Syntheses and biological studies of Cu(II) complexes bearing bis (pyrazol-1-yl)- And Bis(triazol-1-yl)-acetato heteroscorpionate ligands

Copper(II) complexes of bis(pyrazol-1-yl)- and bis(triazol-1-yl)-acetate heteroscorpionate ligands have been synthesized. The copper(II) complexes [HC(COOH)(pzMe2)2]Cu[HC(COO) (pzMe2)2] ClO4, [HC(COOH)(pz)2]2Cu(ClO4)2 (pzMe2 = 3,5-dimethylpyrazole; pz = pyrazole) were prepared by the reaction of Cu(ClO4)2 6H2O with bis(3,5-dimethylpyrazol-1-yl)acetic acid (HC(COOH)(pzMe2)2) and bis(pyrazol-1-yl)acetic acid (HC(COOH)(pz)2) ligands in ethanol solution.
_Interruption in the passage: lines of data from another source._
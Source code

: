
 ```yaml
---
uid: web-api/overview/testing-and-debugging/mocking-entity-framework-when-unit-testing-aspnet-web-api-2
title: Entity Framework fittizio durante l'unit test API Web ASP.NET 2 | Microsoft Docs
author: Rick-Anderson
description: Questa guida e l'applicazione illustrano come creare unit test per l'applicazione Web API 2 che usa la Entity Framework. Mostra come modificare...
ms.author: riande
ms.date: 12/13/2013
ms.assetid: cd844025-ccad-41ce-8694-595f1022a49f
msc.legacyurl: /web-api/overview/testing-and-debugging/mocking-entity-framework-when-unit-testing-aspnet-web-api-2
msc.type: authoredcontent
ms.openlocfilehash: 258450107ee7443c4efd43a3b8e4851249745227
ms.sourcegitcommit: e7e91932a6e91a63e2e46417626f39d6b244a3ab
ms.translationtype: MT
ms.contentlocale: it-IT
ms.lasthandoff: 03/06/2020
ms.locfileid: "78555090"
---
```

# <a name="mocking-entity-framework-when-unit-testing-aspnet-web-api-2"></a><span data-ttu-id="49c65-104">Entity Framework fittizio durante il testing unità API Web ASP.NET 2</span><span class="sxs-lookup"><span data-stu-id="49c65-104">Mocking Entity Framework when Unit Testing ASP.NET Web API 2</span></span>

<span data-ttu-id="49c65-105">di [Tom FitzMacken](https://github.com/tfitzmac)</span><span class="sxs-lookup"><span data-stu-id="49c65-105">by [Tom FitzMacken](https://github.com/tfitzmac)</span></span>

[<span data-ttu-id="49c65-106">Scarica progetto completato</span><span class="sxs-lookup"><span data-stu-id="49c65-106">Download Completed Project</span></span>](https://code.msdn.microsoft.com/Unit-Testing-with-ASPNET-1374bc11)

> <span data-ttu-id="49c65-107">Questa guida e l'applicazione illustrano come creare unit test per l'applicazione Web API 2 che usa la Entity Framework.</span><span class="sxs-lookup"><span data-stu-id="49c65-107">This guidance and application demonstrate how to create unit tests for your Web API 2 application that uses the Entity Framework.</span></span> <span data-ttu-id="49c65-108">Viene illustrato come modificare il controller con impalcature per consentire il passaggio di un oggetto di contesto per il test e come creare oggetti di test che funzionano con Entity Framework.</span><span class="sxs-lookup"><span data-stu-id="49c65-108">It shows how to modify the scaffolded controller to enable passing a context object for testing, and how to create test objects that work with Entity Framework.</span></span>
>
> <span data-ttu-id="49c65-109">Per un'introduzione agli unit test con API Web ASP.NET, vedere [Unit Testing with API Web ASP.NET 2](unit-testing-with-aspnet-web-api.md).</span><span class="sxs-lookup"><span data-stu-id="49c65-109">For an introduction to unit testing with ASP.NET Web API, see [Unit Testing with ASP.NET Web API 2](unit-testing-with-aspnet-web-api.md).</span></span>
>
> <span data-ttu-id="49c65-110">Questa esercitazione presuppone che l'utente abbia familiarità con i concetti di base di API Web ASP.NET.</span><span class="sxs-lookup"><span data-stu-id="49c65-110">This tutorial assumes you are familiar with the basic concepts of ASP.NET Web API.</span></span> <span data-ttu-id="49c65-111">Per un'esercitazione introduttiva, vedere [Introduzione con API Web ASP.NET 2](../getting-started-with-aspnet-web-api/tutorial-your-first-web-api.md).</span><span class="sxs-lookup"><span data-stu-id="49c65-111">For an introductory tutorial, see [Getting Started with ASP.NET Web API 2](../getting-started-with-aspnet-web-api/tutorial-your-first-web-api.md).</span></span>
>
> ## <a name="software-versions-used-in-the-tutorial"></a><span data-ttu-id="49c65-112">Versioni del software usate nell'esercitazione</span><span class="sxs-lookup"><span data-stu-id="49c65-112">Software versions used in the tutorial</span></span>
The copper(II) complex [HC(COOH)(tz)2]2Cu(ClO4)2 CH3OH(tz = 1,2,4-triazole) was prepared by the reaction of Cu(ClO4)2 6H2Owith bis(1,2,4-triazol-1-yl)acetic acid (HC(COOH)(tz)2) ligand in methanol solution. The synthesized Cu(II) complexes, as well as the corresponding uncoordinated ligands, were evaluated for their cytotoxic activity in monolayer and 3D spheroid cancer cell cultures with different Pt(II)-sensitivity. The results showed that [HC(COOH)(pzMe2)2]Cu[HC(COO)(pzMe2)2] ClO4 was active against cancer cell lines derived from solid tumors at low IC50 and this effect was retained in the spheroid model. Structure and ultra-structure changes of treated cancer cells analyzed by Transmission Electron Microscopy (TEM) highlighted the induction of a cytoplasmic vacuolization, thus suggesting paraptotic-like cancer cell death triggering.